[Start of Attachment]

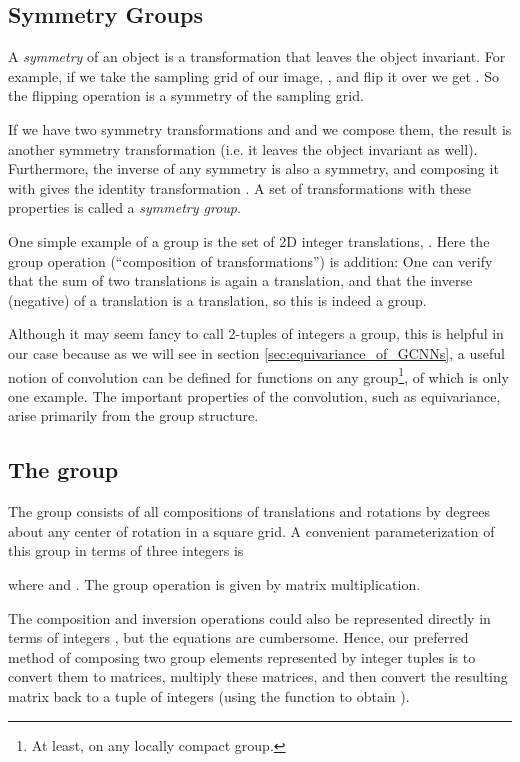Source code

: \documentclass{article}
\begin{document}
\subsection{Symmetry Groups}

A \emph{symmetry} of an object is a transformation that leaves the object invariant.
For example, if we take the sampling grid of our image, , and flip it over we get .
So the flipping operation is a symmetry of the sampling grid.

If we have two symmetry transformations  and  and we compose them, the result  is another symmetry transformation (i.e. it leaves the object invariant as well).
Furthermore, the inverse  of any symmetry is also a symmetry, and composing it with  gives the identity transformation .
A set of transformations with these properties is called a \emph{symmetry group}.

One simple example of a group is the set of 2D integer translations, .
Here the group operation (``composition of transformations'') is addition: 
One can verify that the sum of two translations is again a translation, and that the inverse (negative) of a translation is a translation, so this is indeed a group.

Although it may seem fancy to call 2-tuples of integers a group, this is helpful in our case because as we will see in section \ref{sec:equivariance_of_GCNNs},
a useful notion of convolution can be defined for functions on any group\footnote{At least, on any locally compact group.}, of which  is only one example.
The important properties of the convolution, such as equivariance, arise primarily from the group structure.
 

\subsection{The group }
\label{sec:group_p4}

The group  consists of all compositions of translations and rotations by  degrees about any center of rotation in a square grid.
A convenient parameterization of this group in terms of three integers  is

where  and .
The group operation is given by matrix multiplication.

The composition and inversion operations could also be represented directly in terms of integers , but the equations are cumbersome.
Hence, our preferred method of composing two group elements represented by integer tuples is to convert them to matrices, multiply these matrices, and then convert the resulting matrix back to a tuple of integers (using the  function to obtain ).
\end{document}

[End of Attachment]

What this task involves = Gather all lines from the listing above in which "terms" occurs.

Written reply =
A convenient parameterization of this group in terms of three integers  is
The composition and inversion operations could also be represented directly in terms of integers , but the equations are cumbersome.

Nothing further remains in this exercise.